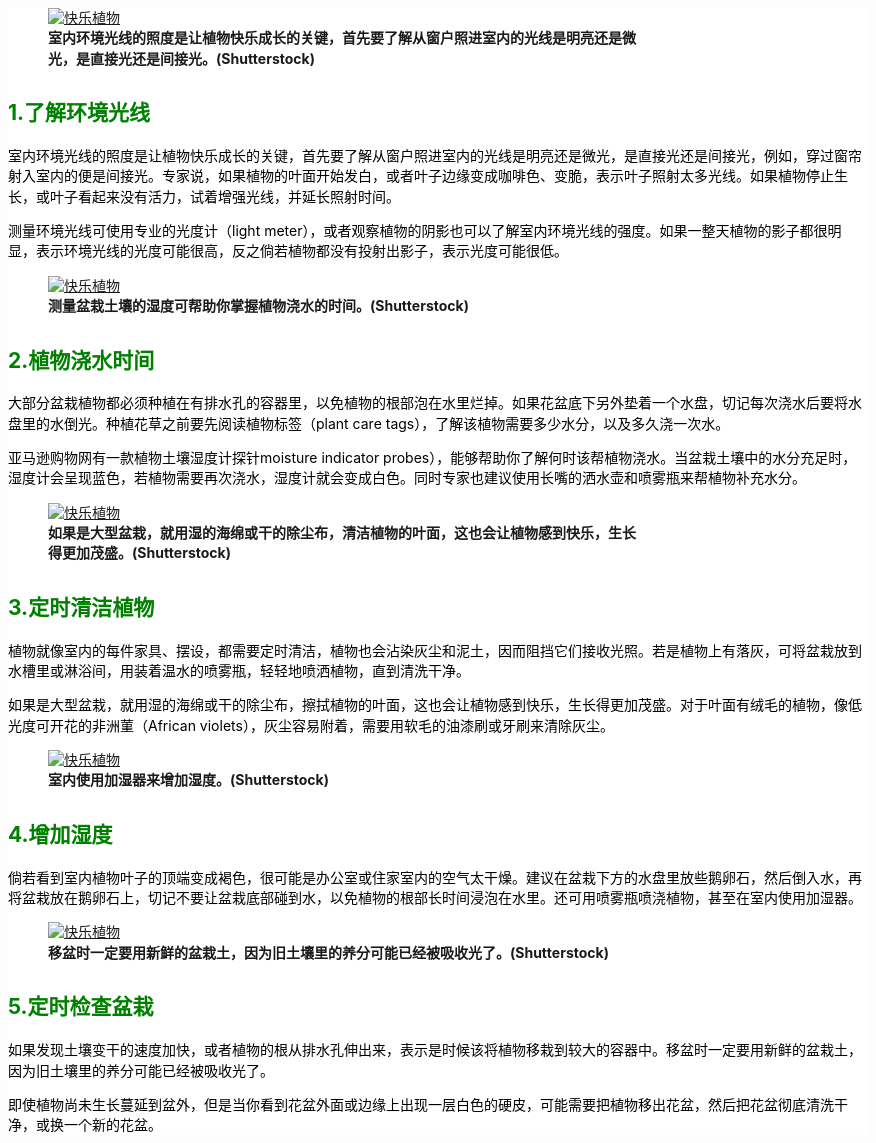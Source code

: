 <figure id="attachment_14103289" aria-describedby="caption-attachment-14103289" style="width: 600px" class="wp-caption aligncenter"><a target="_blank" href="https://i.epochtimes.com/assets/uploads/2023/10/id14103289-shutterstock_1813119916-e1698296750738.jpg"><img decoding="async" class="size-large wp-image-14103289" src="https://i.epochtimes.com/assets/uploads/2023/10/id14103289-shutterstock_1813119916-600x400.jpg" alt="快乐植物" width="600" b="400" /></a><figcaption id="caption-attachment-14103289" class="wp-caption-text"><strong>室内环境光线的照度是让植物快乐成长的关键，首先要了解从窗户照进室内的光线是明亮还是微光，是直接光还是间接光。(Shutterstock)</strong></figcaption></figure>
<h2 class="p1"><span style="color: #008000;"><span class="s1">1.了解环境光线</span></span></h2>
<p class="p1"><span style="color: #000000;">室内环境光线的照度是让植物快乐成长的关键，首先要了解从窗户照进室内的光线是明亮还是微光，是直接光还是间接光，例如，穿过窗帘射入室内的便是间接光。专家说，如果植物的叶面开始发白，或者叶子边缘变成咖啡色、变脆，表示叶子照射太多光线。如果植物停止生长，或叶子看起来没有活力，试着增强光线，并延长照射时间。</span></p>
<p class="p1"><span style="color: #000000;">测量环境光线可使用专业的光度计（<span class="s1">light meter</span>），或者观察植物的阴影也可以了解室内环境光线的强度。如果一整天植物的影子都很明显，表示环境光线的光度可能很高，反之倘若植物都没有投射出影子，表示光度可能很低。</span></p>
<figure id="attachment_14103292" aria-describedby="caption-attachment-14103292" style="width: 600px" class="wp-caption aligncenter"><a target="_blank" href="https://i.epochtimes.com/assets/uploads/2023/10/id14103292-shutterstock_2092135636-e1698296704574.jpg"><img decoding="async" class="size-large wp-image-14103292" src="https://i.epochtimes.com/assets/uploads/2023/10/id14103292-shutterstock_2092135636-600x450.jpg" alt="快乐植物" width="600" b="450" /></a><figcaption id="caption-attachment-14103292" class="wp-caption-text"><strong>测量盆栽土壤的湿度可帮助你掌握植物浇水的时间。(Shutterstock)</strong></figcaption></figure>
<h2 class="p1"><span style="color: #008000;"><span class="s1">2.植物浇水</span>时间</span></h2>
<p class="p1"><span style="color: #000000;">大部分盆栽植物都必须种植在有排水孔的容器里，以免植物的根部泡在水里烂掉。如果花盆底下另外垫着一个水盘，切记每次浇水后要将水盘里的水倒光。种植花草之前要先阅读植物标签（<span class="s1">plant care tags</span>），了解该植物需要多少水分，以及多久浇一次水。</span></p>
<p class="p1"><span style="color: #000000;">亚马逊购物网有一款植物土壤湿度计探针<ahref="https://www.amazon.com/IPPINKA-Sustee-Aquameter-Green-Medium/dp/B06XXPYSYG/ref=sr_1_2?dchild=1&amp;keywords=moisture+sensing+pen&amp;qid=1610394164&amp;sr=8-2&amp;tag=hgxrt361-20&amp;asc_source=hgtv&amp;asc_refurl=https%3A%2F%2Fwww.hgtv.com%2Foutdoors%2Fflowers-and-plants%2Fhouseplants%2Fhouseplant-care-8-keys-to-success"><span class="s1">moisture indicator probes</span></a>），能够帮助你了解何时该帮植物浇水。当盆栽土壤中的水分充足时，湿度计会呈现蓝色，若植物需要再次浇水，湿度计就会变成白色。同时专家也建议使用长嘴的洒水壶和喷雾瓶来帮植物补充水分。</span></p>
<figure id="attachment_14103291" aria-describedby="caption-attachment-14103291" style="width: 600px" class="wp-caption aligncenter"><a target="_blank" href="https://i.epochtimes.com/assets/uploads/2023/10/id14103291-shutterstock_1912914076-e1698296719382.jpg"><img decoding="async" class="size-large wp-image-14103291" src="https://i.epochtimes.com/assets/uploads/2023/10/id14103291-shutterstock_1912914076-600x400.jpg" alt="快乐植物" width="600" b="400" /></a><figcaption id="caption-attachment-14103291" class="wp-caption-text"><strong>如果是大型盆栽，就用湿的海绵或干的除尘布，清洁植物的叶面，这也会让植物感到快乐，生长得更加茂盛。(Shutterstock)</strong></figcaption></figure>
<h2 class="p1"><span style="color: #008000;"><span class="s1">3.</span>定时清洁植物</span></h2>
<p class="p1"><span style="color: #000000;">植物就像室内的每件家具、摆设，都需要定时清洁，植物也会沾染灰尘和泥土，因而阻挡它们接收光照。若是植物上有落灰，可将盆栽放到水槽里或淋浴间，用装着温水的喷雾瓶，轻轻地喷洒植物，直到清洗干净。</span></p>
<p class="p1"><span style="color: #000000;">如果是大型盆栽，就用湿的海绵或干的除尘布，擦拭植物的叶面，这也会让植物感到快乐，生长得更加茂盛。对于叶面有绒毛的植物，像低光度可开花的非洲菫（<span class="s1">African violets</span>），灰尘容易附着，需要用软毛的油漆刷或牙刷来清除灰尘。</span></p>
<figure id="attachment_14103290" aria-describedby="caption-attachment-14103290" style="width: 600px" class="wp-caption aligncenter"><a target="_blank" href="https://i.epochtimes.com/assets/uploads/2023/10/id14103290-shutterstock_1824025490-e1698296732428.jpg"><img decoding="async" class="size-large wp-image-14103290" src="https://i.epochtimes.com/assets/uploads/2023/10/id14103290-shutterstock_1824025490-600x400.jpg" alt="快乐植物" width="600" b="400" /></a><figcaption id="caption-attachment-14103290" class="wp-caption-text"><strong>室内使用加湿器来增加湿度。(Shutterstock)</strong></figcaption></figure>
<h2 class="p1"><span style="color: #008000;"><span class="s1">4.</span>增加湿度</span></h2>
<p class="p1"><span style="color: #000000;">倘若看到室内植物叶子的顶端变成褐色，很可能是办公室或住家室内的空气太干燥。建议在盆栽下方的水盘里放些鹅卵石，然后倒入水，再将盆栽放在鹅卵石上，切记不要让盆栽底部碰到水，以免植物的根部长时间浸泡在水里。还可用喷雾瓶喷浇植物，甚至在室内使用加湿器。</span></p>
<figure id="attachment_14103287" aria-describedby="caption-attachment-14103287" style="width: 600px" class="wp-caption aligncenter"><a target="_blank" href="https://i.epochtimes.com/assets/uploads/2023/10/id14103287-shutterstock_535494109-e1698296765360.jpg"><img decoding="async" class="size-large wp-image-14103287" src="https://i.epochtimes.com/assets/uploads/2023/10/id14103287-shutterstock_535494109-600x401.jpg" alt="快乐植物" width="600" b="401" /></a><figcaption id="caption-attachment-14103287" class="wp-caption-text"><strong>移盆时一定要用新鲜的盆栽土，因为旧土壤里的养分可能已经被吸收光了。(Shutterstock)</strong></figcaption></figure>
<h2 class="p1"><span style="color: #008000;"><span class="s1">5.</span>定时检查盆栽</span></h2>
<p class="p1"><span style="color: #000000;">如果发现土壤变干的速度加快，或者植物的根从排水孔伸出来，表示是时候该将植物移栽到较大的容器中。移盆时一定要用新鲜的盆栽土，因为旧土壤里的养分可能已经被吸收光了。</span></p>
<p class="p1"><span style="color: #000000;">即使植物尚未生长蔓延到盆外，但是当你看到花盆外面或边缘上出现一层白色的硬皮，可能需要把植物移出花盆，然后把花盆彻底清洗干净，或换一个新的花盆。</span></p>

+ + + +

Word for word, return the material above, but drop the pictures.

→ RESPONSE BELOW:
Source code

: <figure id="attachment_14103289" aria-describedby="caption-attachment-14103289" style="width: 600px" class="wp-caption aligncenter"><a target="_blank" href="https://i.epochtimes.com/assets/uploads/2023/10/id14103289-shutterstock_1813119916-e1698296750738.jpg"><img decoding="async" class="size-large wp-image-14103289" src="https://i.epochtimes.com/assets/uploads/2023/10/id14103289-shutterstock_1813119916-600x400.jpg" alt="快乐植物" width="600" b="400" /></a><figcaption id="caption-attachment-14103289" class="wp-caption-text"><strong>室内环境光线的照度是让植物快乐成长的关键，首先要了解从窗户照进室内的光线是明亮还是微光，是直接光还是间接光。(Shutterstock)</strong></figcaption></figure>
<h2 class="p1"><span style="color: #008000;"><span class="s1">1.了解环境光线</span></span></h2>
<p class="p1"><span style="color: #000000;">室内环境光线的照度是让植物快乐成长的关键，首先要了解从窗户照进室内的光线是明亮还是微光，是直接光还是间接光，例如，穿过窗帘射入室内的便是间接光。专家说，如果植物的叶面开始发白，或者叶子边缘变成咖啡色、变脆，表示叶子照射太多光线。如果植物停止生长，或叶子看起来没有活力，试着增强光线，并延长照射时间。</span></p>
<p class="p1"><span style="color: #000000;">测量环境光线可使用专业的光度计（<span class="s1">light meter</span>），或者观察植物的阴影也可以了解室内环境光线的强度。如果一整天植物的影子都很明显，表示环境光线的光度可能很高，反之倘若植物都没有投射出影子，表示光度可能很低。</span></p>
<figure id="attachment_14103292" aria-describedby="caption-attachment-14103292" style="width: 600px" class="wp-caption aligncenter"><a target="_blank" href="https://i.epochtimes.com/assets/uploads/2023/10/id14103292-shutterstock_2092135636-e1698296704574.jpg"><img decoding="async" class="size-large wp-image-14103292" src="https://i.epochtimes.com/assets/uploads/2023/10/id14103292-shutterstock_2092135636-600x450.jpg" alt="快乐植物" width="600" b="450" /></a><figcaption id="caption-attachment-14103292" class="wp-caption-text"><strong>测量盆栽土壤的湿度可帮助你掌握植物浇水的时间。(Shutterstock)</strong></figcaption></figure>
<h2 class="p1"><span style="color: #008000;"><span class="s1">2.植物浇水</span>时间</span></h2>
<p class="p1"><span style="color: #000000;">大部分盆栽植物都必须种植在有排水孔的容器里，以免植物的根部泡在水里烂掉。如果花盆底下另外垫着一个水盘，切记每次浇水后要将水盘里的水倒光。种植花草之前要先阅读植物标签（<span class="s1">plant care tags</span>），了解该植物需要多少水分，以及多久浇一次水。</span></p>
<p class="p1"><span style="color: #000000;">亚马逊购物网有一款植物土壤湿度计探针<ahref="https://www.amazon.com/IPPINKA-Sustee-Aquameter-Green-Medium/dp/B06XXPYSYG/ref=sr_1_2?dchild=1&amp;keywords=moisture+sensing+pen&amp;qid=1610394164&amp;sr=8-2&amp;tag=hgxrt361-20&amp;asc_source=hgtv&amp;asc_refurl=https%3A%2F%2Fwww.hgtv.com%2Foutdoors%2Fflowers-and-plants%2Fhouseplants%2Fhouseplant-care-8-keys-to-success"><span class="s1">moisture indicator probes</span></a>），能够帮助你了解何时该帮植物浇水。当盆栽土壤中的水分充足时，湿度计会呈现蓝色，若植物需要再次浇水，湿度计就会变成白色。同时专家也建议使用长嘴的洒水壶和喷雾瓶来帮植物补充水分。</span></p>
<figure id="attachment_14103291" aria-describedby="caption-attachment-14103291" style="width: 600px" class="wp-caption aligncenter"><a target="_blank" href="https://i.epochtimes.com/assets/uploads/2023/10/id14103291-shutterstock_1912914076-e1698296719382.jpg"><img decoding="async" class="size-large wp-image-14103291" src="https://i.epochtimes.com/assets/uploads/2023/10/id14103291-shutterstock_1912914076-600x400.jpg" alt="快乐植物" width="600" b="400" /></a><figcaption id="caption-attachment-14103291" class="wp-caption-text"><strong>如果是大型盆栽，就用湿的海绵或干的除尘布，清洁植物的叶面，这也会让植物感到快乐，生长得更加茂盛。(Shutterstock)</strong></figcaption></figure>
<h2 class="p1"><span style="color: #008000;"><span class="s1">3.</span>定时清洁植物</span></h2>
<p class="p1"><span style="color: #000000;">植物就像室内的每件家具、摆设，都需要定时清洁，植物也会沾染灰尘和泥土，因而阻挡它们接收光照。若是植物上有落灰，可将盆栽放到水槽里或淋浴间，用装着温水的喷雾瓶，轻轻地喷洒植物，直到清洗干净。</span></p>
<p class="p1"><span style="color: #000000;">如果是大型盆栽，就用湿的海绵或干的除尘布，擦拭植物的叶面，这也会让植物感到快乐，生长得更加茂盛。对于叶面有绒毛的植物，像低光度可开花的非洲菫（<span class="s1">African violets</span>），灰尘容易附着，需要用软毛的油漆刷或牙刷来清除灰尘。</span></p>
<figure id="attachment_14103290" aria-describedby="caption-attachment-14103290" style="width: 600px" class="wp-caption aligncenter"><a target="_blank" href="https://i.epochtimes.com/assets/uploads/2023/10/id14103290-shutterstock_1824025490-e1698296732428.jpg"><img decoding="async" class="size-large wp-image-14103290" src="https://i.epochtimes.com/assets/uploads/2023/10/id14103290-shutterstock_1824025490-600x400.jpg" alt="快乐植物" width="600" b="400" /></a><figcaption id="caption-attachment-14103290" class="wp-caption-text"><strong>室内使用加湿器来增加湿度。(Shutterstock)</strong></figcaption></figure>
<h2 class="p1"><span style="color: #008000;"><span class="s1">4.</span>增加湿度</span></h2>
<p class="p1"><span style="color: #000000;">倘若看到室内植物叶子的顶端变成褐色，很可能是办公室或住家室内的空气太干燥。建议在盆栽下方的水盘里放些鹅卵石，然后倒入水，再将盆栽放在鹅卵石上，切记不要让盆栽底部碰到水，以免植物的根部长时间浸泡在水里。还可用喷雾瓶喷浇植物，甚至在室内使用加湿器。</span></p>
<figure id="attachment_14103287" aria-describedby="caption-attachment-14103287" style="width: 600px" class="wp-caption aligncenter"><a target="_blank" href="https://i.epochtimes.com/assets/uploads/2023/10/id14103287-shutterstock_535494109-e1698296765360.jpg"><img decoding="async" class="size-large wp-image-14103287" src="https://i.epochtimes.com/assets/uploads/2023/10/id14103287-shutterstock_535494109-600x401.jpg" alt="快乐植物" width="600" b="401" /></a><figcaption id="caption-attachment-14103287" class="wp-caption-text"><strong>移盆时一定要用新鲜的盆栽土，因为旧土壤里的养分可能已经被吸收光了。(Shutterstock)</strong></figcaption></figure>
<h2 class="p1"><span style="color: #008000;"><span class="s1">5.</span>定时检查盆栽</span></h2>
<p class="p1"><span style="color: #000000;">如果发现土壤变干的速度加快，或者植物的根从排水孔伸出来，表示是时候该将植物移栽到较大的容器中。移盆时一定要用新鲜的盆栽土，因为旧土壤里的养分可能已经被吸收光了。</span></p>
<p class="p1"><span style="color: #000000;">即使植物尚未生长蔓延到盆外，但是当你看到花盆外面或边缘上出现一层白色的硬皮，可能需要把植物移出花盆，然后把花盆彻底清洗干净，或换一个新的花盆。</span></p>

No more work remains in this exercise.